Angilbert (fl. ca. 840/50), On the Battle Which was Fought at Fontenoy

The Law of Christians is broken,
Blood by the hands of hell profusely shed like rain,
And the throat of Cerberus bellows songs of joy.

Angelbertus, Versus de Bella que fuit acta Fontaneto

Fracta est lex christianorum
Sanguinis proluvio, unde manus inferorum,
gaudet gula Cerberi.

Sunday, May 24, 2009

Exigency Toward Order

WITHIN HIMSELF, MAN FINDS a desire, an internal exigency, to discover Order in the cosmos. The desire is born of a primordial wonder, wonder at both the sheer ebullience of the created world about him, and how amidst the sheer variety and discordance, there appears withal to be a fundamental order, a harmony. Engaged thus with the world about him and the mystery it bespeaks, man asks whether there is meaning to all this, whether the natural world about him has a purpose, an end, in Greek, a telos. Like God, whose image he is, man looks about and sees that it is good, though he also is aware that this good bears within it an admixture of bad.

Of all creatures, Man has a unique and uncanny ability to peer within himself. He is not only able to admire the stars above him, but a law, an order within himself that hints also of good and bad. He finds within himself an internal world, a hidden cosmos as deep and as expansive as the universe above him. He finds within himself desires that want fulfillment; he finds in himself the ability to plan, to reason, to fulfill those desires; he finds within his inner landscape dark places, as well as light places, dark valleys and resplendant peaks in the crags of his mind.

O the mind, mind has mountains; cliffs of fall
Frightful, sheer, no-man-fathomed. Hold them cheap
May who ne’er hung there. Nor does long our small
Durance deal with that steep or deep. Here! creep,
Wretch, under a comfort serves in a whirlwind: all
Life death does end and each day dies with sleep.

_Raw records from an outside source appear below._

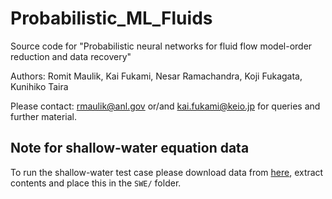 # Probabilistic_ML_Fluids
Source code for "Probabilistic neural networks for fluid flow model-order reduction and data recovery"

Authors: Romit Maulik, Kai Fukami, Nesar Ramachandra, Koji Fukagata, Kunihiko Taira

Please contact: rmaulik@anl.gov or/and kai.fukami@keio.jp for queries and further material.

## Note for shallow-water equation data
To run the shallow-water test case please download data from [here](https://drive.google.com/file/d/1MU7uh5VMKZph2vDPHi9soflJhveLRV6n/view?usp=sharing), extract contents and place this in the `SWE/` folder.
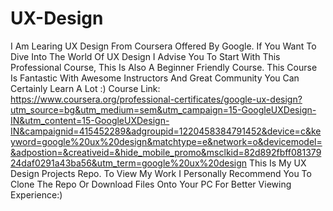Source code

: # UX-Design

I Am Learing UX Design From Coursera Offered By Google.
If You Want To Dive Into The World Of UX Design I Advise You To Start With This Professional Course, This Is Also A Beginner Friendly Course. This Course Is Fantastic With Awesome Instructors And Great Community You Can Certainly Learn A Lot :)
Course Link: https://www.coursera.org/professional-certificates/google-ux-design?utm_source=bg&utm_medium=sem&utm_campaign=15-GoogleUXDesign-IN&utm_content=15-GoogleUXDesign-IN&campaignid=415452289&adgroupid=1220458384791452&device=c&keyword=google%20ux%20design&matchtype=e&network=o&devicemodel=&adpostion=&creativeid=&hide_mobile_promo&msclkid=82d892fbff08137924daf0291a43ba56&utm_term=google%20ux%20design
This Is My UX Design Projects Repo.
To View My Work I Personally Recommend You To Clone The Repo Or Download Files Onto Your PC For Better Viewing Experience:)
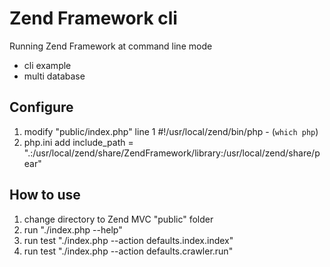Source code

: Zend Framework cli
=================

Running Zend Framework at command line mode

* cli example 
* multi database

Configure
----------
1. modify "public/index.php" line 1 #!/usr/local/zend/bin/php - (`which php`)
2. php.ini add include_path = ".:/usr/local/zend/share/ZendFramework/library:/usr/local/zend/share/pear"

How to use
------------
1. change directory to Zend MVC "public" folder
2. run "./index.php --help"
3. run test "./index.php --action defaults.index.index"
4. run test "./index.php --action defaults.crawler.run"
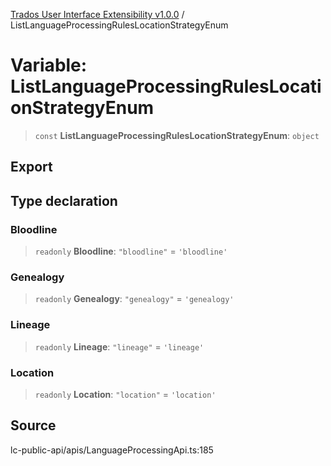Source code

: [Trados User Interface Extensibility v1.0.0](../wiki/globals) / ListLanguageProcessingRulesLocationStrategyEnum

# Variable: ListLanguageProcessingRulesLocationStrategyEnum

> `const` **ListLanguageProcessingRulesLocationStrategyEnum**: `object`

## Export

## Type declaration

### Bloodline

> `readonly` **Bloodline**: `"bloodline"` = `'bloodline'`

### Genealogy

> `readonly` **Genealogy**: `"genealogy"` = `'genealogy'`

### Lineage

> `readonly` **Lineage**: `"lineage"` = `'lineage'`

### Location

> `readonly` **Location**: `"location"` = `'location'`

## Source

lc-public-api/apis/LanguageProcessingApi.ts:185
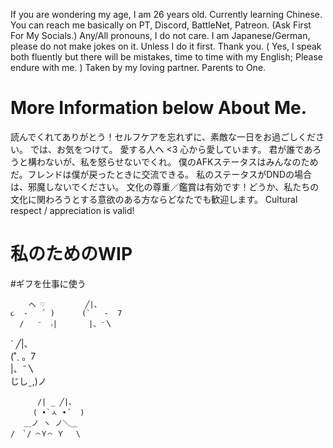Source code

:  If you are wondering my age, I am 26 years old. 
 Currently learning Chinese.
 You can reach me basically on PT, Discord, BattleNet, Patreon. (Ask First For My Socials.)
 Any/All pronouns, I do not care. 
 I am Japanese/German, please do not make jokes on it. Unless I do it first. Thank you. 
 ( Yes, I speak both fluently but there will be mistakes, time to time with my English; Please endure with me. )
 Taken by my loving partner.
 Parents to One.

# More Information below About Me. 

 読んでくれてありがとう！セルフケアを忘れずに、素敵な一日をお過ごしください。
 では、お気をつけて。
 愛する人へ <3 心から愛しています。
 君が誰であろうと構わないが、私を怒らせないでくれ。
 僕のAFKステータスはみんなのためだ。フレンドは僕が戻ったときに交流できる。
  私のステータスがDNDの場合は、邪魔しないでください。
 文化の尊重／鑑賞は有効です！どうか、私たちの文化に関わろうとする意欲のある方ならどなたでも歓迎します。
 Cultural respect / appreciation is valid! 


# 私のためのWIP
#ギフを仕事に使う 

        へ ♡         ╱|、
    ૮  -   ՛ )      (`   -  7
      /   ⁻  ៸|       |、⁻〵


              
 `                 ╱|、                   
                (˚ˎ 。7  
                 |、˜〵          
                じしˍ,)ノ                


          /| _ ╱|、  
         ( •̀ㅅ •́  )
       ＿ノ ヽ ノ＼＿ 
    /　`/ ⌒Ｙ⌒ Ｙ　 \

(G. M. Hopkins, "No Worst, There is None. Pitched Past Pitch of Grief.")

There is a law written down in there, in what the Scriptures call his "heart." He also discovers, like St. Paul did, that he often does the things he does not wish to do, or things he feels he ought not do. Though he perceives the good, he fails in doing it, and he feels guilt. He violates the rules of his heart. Does all this bespeak a reason for being here, a goal in life, a purpose, and end?

But there is more. Man also observes about him fellow creatures such as himself, and is able to recognize that these, though they are distinct from him, are yet in great part the same as he, they share in his nature. And he must learn to live with them, preferably in peace. They present both a threat to his existence, and a boon to it.

Man also knows also that he must die, but he also knows that he yearns to live forever. He had nothing to do with his coming into this world, and into his consciousness of it; he accepts it as a given, ultimately a gift, though he may be unsure about its source. This man may or may not be a Christian, but it makes no difference, because he is a man, and these observations and these questions are universal, and cross all boundaries of history, culture, and religion.

In the words of C.S. Lewis, man wonders whether there is a "Deep Magic" behind it all.

What should he think? How should he act? Where is he to learn whether there is an Order, a Law behind it all? Upon what path shall he tread, and whom should he follow, in answering these questions? In his The Mystery of Being, the philosopher Gabriel Marcel puts forth what appears to be a sound road map to use in answering our question to find the Order:

On this point it is of prime importance to rejoin the path marked out by the highest philosophic thought since Socrates and Plato on the one hand, and the highest religious preaching on the other; we have the right, and even the obligation, without falling to a rash syncretism, to keep in mind the implications of certain reevealing points of agreement between the higher religions.

(Gabriel Marcel, The Mystery of Being: Volume II: Faith and Reality (South Bend: St. Augustine's Press, 2001), 90.)

Given this roadmap, we shall turn to the teachings of St. Thomas Aquinas. He combines within himself the "highest philosophic thought" and the "highest religious preaching." And he strove to "keep in mind the implications of certain revealing points of agreement between the higher religions," relying on Aristotle, on the Jewish Maimonides, and on the Muslim Averroes (ibn Rushd). In the next series of posts, therefore, we will look at St. Thomas's teaching of the Order. In his synopsis of the Order, the "Deep Magic" underlying it all, St. Thomas distinguishes between the Eternal Law, the Divine Law, the Natural Law, and Human Law. We will address them in that order.